In het rapport wordt daarnaast aandacht gevraagd voor de kwetsbare positie van alleenstaande minderjarige vreemdelingen (amv) die naar Nederland komen en de amv die verdwijnen uit de opvang. Zij zijn de afgelopen jaren in grote getalen in noodopvanglocaties geplaatst, waar er onvoldoende bescherming en zorg geboden kan worden en zij niet altijd toegang tot onderwijs hebben. Hierdoor zijn zij meer kwetsbaar om slachtoffer te worden van mensenhandel. Dit wordt versterkt doordat amv vaak worden overgeplaatst van de ene naar de andere locatie waardoor ze nog verder uit het zicht raken. 

Er is opnieuw speciale aandacht in het rapport voor de aanpak van mensenhandel op de BES eilanden, Bonaire, St. Eustatius en Saba, die ver achterblijft op de aanpak binnen het Europese deel van het Koninkrijk. Het gaat hier echter om Nederlandse gemeenten en de Nederlandse overheid is verantwoordelijk voor een effectieve aanpak, ook op de eilanden. Slachtoffers en daders komen er echter nauwelijks in beeld. De Amerikaanse overheid pleit er al meer dan vijf jaar voor om de Nationaal Rapporteur Mensenhandel en Seksueel Geweld tegen Kinderen, ook een rol te geven in het creëren van zicht in de aard en omvang van het probleem op de eilanden, als basis voor een effectieve aanpak.

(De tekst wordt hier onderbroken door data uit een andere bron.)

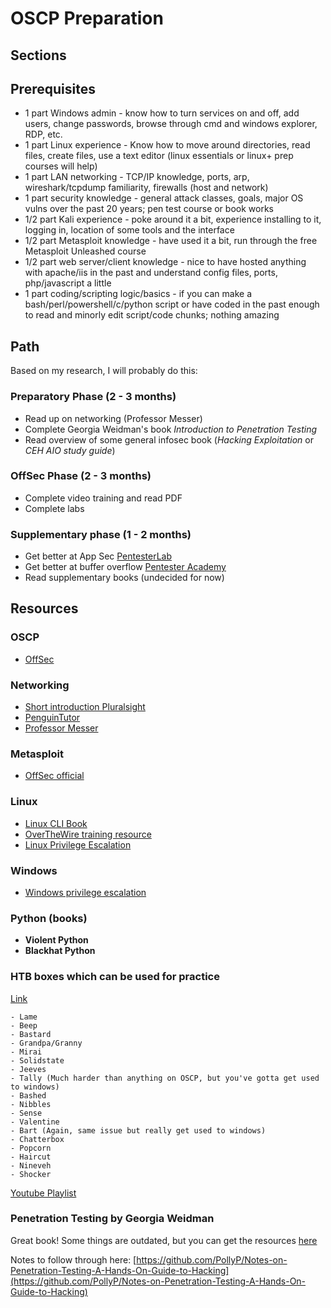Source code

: # OSCP Preparation

## Sections

## Prerequisites
* 1 part Windows admin - know how to turn services on and off, add users, change passwords, browse through cmd and windows explorer, RDP, etc.
* 1 part Linux experience - Know how to move around directories, read files, create files, use a text editor (linux essentials or linux+ prep courses will help)
* 1 part LAN networking - TCP/IP knowledge, ports, arp, wireshark/tcpdump familiarity, firewalls (host and network)
* 1 part security knowledge - general attack classes, goals, major OS vulns over the past 20 years; pen test course or book works
* 1/2 part Kali experience - poke around it a bit, experience installing to it, logging in, location of some tools and the interface
* 1/2 part Metasploit knowledge - have used it a bit, run through the free Metasploit Unleashed course
* 1/2 part web server/client knowledge - nice to have hosted anything with apache/iis in the past and understand config files, ports, php/javascript a little
* 1 part coding/scripting logic/basics - if you can make a bash/perl/powershell/c/python script or have coded in the past enough to read and minorly edit script/code chunks; nothing amazing

## Path
Based on my research, I will probably do this:

### Preparatory Phase (2 - 3 months)
* Read up on networking (Professor Messer) 
* Complete Georgia Weidman's book *Introduction to Penetration Testing*
* Read overview of some general infosec book (*Hacking Exploitation* or *CEH AIO study guide*)

### OffSec Phase (2 - 3 months)
* Complete video training and read PDF
* Complete labs

### Supplementary phase (1 - 2 months)
* Get better at App Sec [PentesterLab](https://pentesterlab.com/)
* Get better at buffer overflow [Pentester Academy](https://www.pentesteracademy.com)
* Read supplementary books (undecided for now)

## Resources

### OSCP
- [OffSec](https://www.offensive-security.com/pwk-oscp/)

### Networking
- [Short introduction Pluralsight](https://www.pluralsight.com/blog/it-ops/networking-basics-tcp-udp-tcpip-osi-models?clickid=QIFw%3AYxojxyOW95wUx0Mo3QwUknyyMXVfTaVWA0&irgwc=1&mpid=27795&utm_source=impactradius&utm_medium=digital_affiliate&utm_campaign=27795&aid=7010a000001xAKZAA2)
- [PenguinTutor](http://www.penguintutor.com/linux/basic-network-reference)
- [Professor Messer](https://www.professormesser.com/network-plus/n10-007/introduction-to-ip/)

### Metasploit
- [OffSec official](https://www.offensive-security.com/metasploit-unleashed/)

### Linux
- [Linux CLI Book](http://linuxcommand.org/tlcl.php)
- [OverTheWire training resource](https://overthewire.org/wargames/bandit/bandit0.html)
- [Linux Privilege Escalation](https://blog.g0tmi1k.com/2011/08/basic-linux-privilege-escalation/)

### Windows
- [Windows privilege escalation](https://www.fuzzysecurity.com/tutorials/16.html)

### Python (books)
- **Violent Python**
- **Blackhat Python**


### HTB boxes which can be used for practice
[Link](https://forum.hackthebox.eu/discussion/612/oscp-practice)

```
- Lame
- Beep
- Bastard
- Grandpa/Granny
- Mirai
- Solidstate
- Jeeves
- Tally (Much harder than anything on OSCP, but you've gotta get used to windows)
- Bashed
- Nibbles
- Sense
- Valentine
- Bart (Again, same issue but really get used to windows)
- Chatterbox
- Popcorn
- Haircut
- Nineveh
- Shocker
```

[Youtube Playlist](https://www.youtube.com/playlist?list=PLidcsTyj9JXK-fnabFLVEvHinQ14Jy5tf)

### Penetration Testing by Georgia Weidman

Great book! Some things are outdated, but you can get the resources [here](https://s3.us-east-2.amazonaws.com/penetrationtestingedition1/index.html)

Notes to follow through here: [https://github.com/PollyP/Notes-on-Penetration-Testing-A-Hands-On-Guide-to-Hacking](https://github.com/PollyP/Notes-on-Penetration-Testing-A-Hands-On-Guide-to-Hacking)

Conny Rijken “Als je alle landen die in de TIP rapportages in beeld worden gebracht met elkaar vergelijkt, zie je dat Nederland, met al haar opgebouwde kennis van dit probleem, ervaren organisaties en goede faciliteiten, het goed doet. Toch moet en kan het op veel punten beter. Het is belangrijk dat we die kennis en ervaring op de juiste manier blijven inzetten en ernaar streven dat onze alertheid vergroot, zodat elk slachtoffer gezien wordt en uit de uitbuitingssituatie gehaald kan worden. We moeten het met alle middelen en kennis die we hier hebben, écht beter doen.”